With sitting CEO’s stretched thin on boards, retired executives have become a popular source of directors. A recent survey of major corporations reported 86% had at least one retired CEO. Most recognize that board members grow stale and lack independence after too many years of service. In “Ditching Directors,” Nell Minow and John Robson argue that we need an impartial mechanism to weed out those whose contributions have worn thin. One common solution, mandatory retirement at age 70, effectively creates a “virtual drop-by.” They suggest, instead, term limits of 10 or 12 years of service for all directors.
Minow and Robson rightly argue that age limits are “blindly discriminatory” and a “clumsy substitute” for evaluating and replacing sitting directors. Most who have studied the issue agree the real solution is that all boards should have an effective means of evaluating individual director performance. Each board should establish performance criteria, not only for itself (acting as a collective body) but also individual behavioral expectations for its directors.
The elements of such criteria differ but those recommended by CalPERS are illustrative. Their US Corporate Governance Principles state that “minimally, these criteria should address the level of director: attendance, preparedness, participation, and candor.”
Minow and Robson argue one reason director evaluation and replacement hasn’t worked is because many don’t ask directors to sign a performance agreement going into the job. “There’s no reason why the conditions of continued director service cannot be established in a formal director’s ‘employment contract,’ just as a chief executive would enter.”

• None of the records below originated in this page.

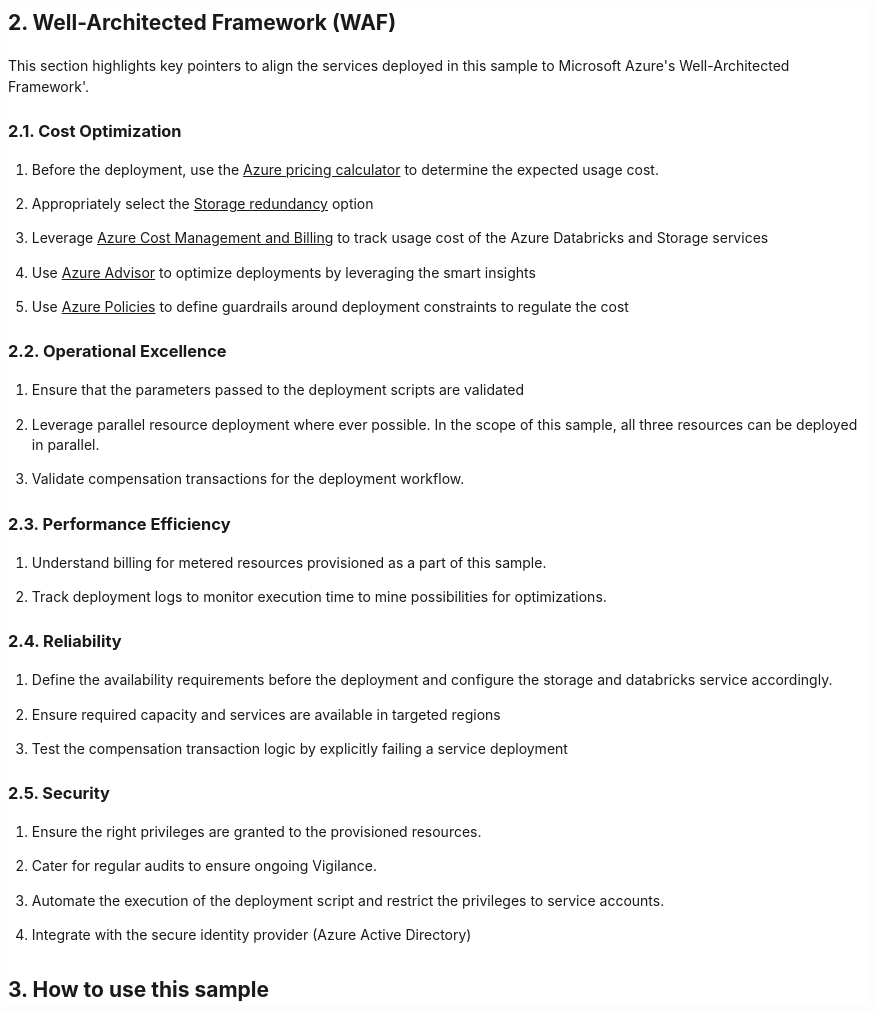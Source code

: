 ## 2. Well-Architected Framework (WAF)

This section highlights key pointers to align the services deployed in this sample to Microsoft Azure's Well-Architected Framework'.

### 2.1. Cost Optimization

1. Before the deployment, use the [Azure pricing calculator](https://azure.microsoft.com/en-us/pricing/calculator/) to determine the expected usage cost.

2. Appropriately select the [Storage redundancy](https://docs.microsoft.com/en-us/azure/storage/common/storage-redundancy) option

3. Leverage [Azure Cost Management and Billing](https://azure.microsoft.com/en-us/services/cost-management/) to track usage cost of the Azure Databricks and Storage services

4. Use [Azure Advisor](https://azure.microsoft.com/en-us/services/advisor/) to optimize deployments by leveraging the smart insights

5. Use [Azure Policies](https://azure.microsoft.com/en-us/services/azure-policy/) to define guardrails around deployment constraints to regulate the cost

### 2.2. Operational Excellence

1. Ensure that the parameters passed to the deployment scripts are validated

1. Leverage parallel resource deployment where ever possible. In the scope of this sample, all three resources can be deployed in parallel.

1. Validate compensation transactions for the deployment workflow.

### 2.3. Performance Efficiency

1. Understand billing for metered resources provisioned as a part of this sample.

1. Track deployment logs to monitor execution time to mine possibilities for optimizations.

### 2.4. Reliability

1. Define the availability requirements before the deployment and configure the storage and databricks service accordingly.

2. Ensure required capacity and services are available in targeted regions

3. Test the compensation transaction logic by explicitly failing a service deployment

### 2.5. Security

1. Ensure the right privileges are granted to the provisioned resources.

2. Cater for regular audits to ensure ongoing Vigilance.

3. Automate the execution of the deployment script and restrict the privileges to service accounts.

4. Integrate with the secure identity provider (Azure Active Directory)

## 3. How to use this sample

Unfortunately, the more fundamental problem is that even with an annual evaluation process in place, many boards will let mediocre directors continue. Forcing out a colleague is just too tough. As Minow and Robson note, “selective pruning of dead wood is, it seems, just too painful and disruptive.” “At Stone & Webster, a Boston-based engineering firm, J. Peter Grace sat on the board for 50 years.”
While I embrace their notion of term limits and the importance of a director-evaluation system embodied in corporate bylaws, a more ideal solution would be opening up the nomination process to shareholders.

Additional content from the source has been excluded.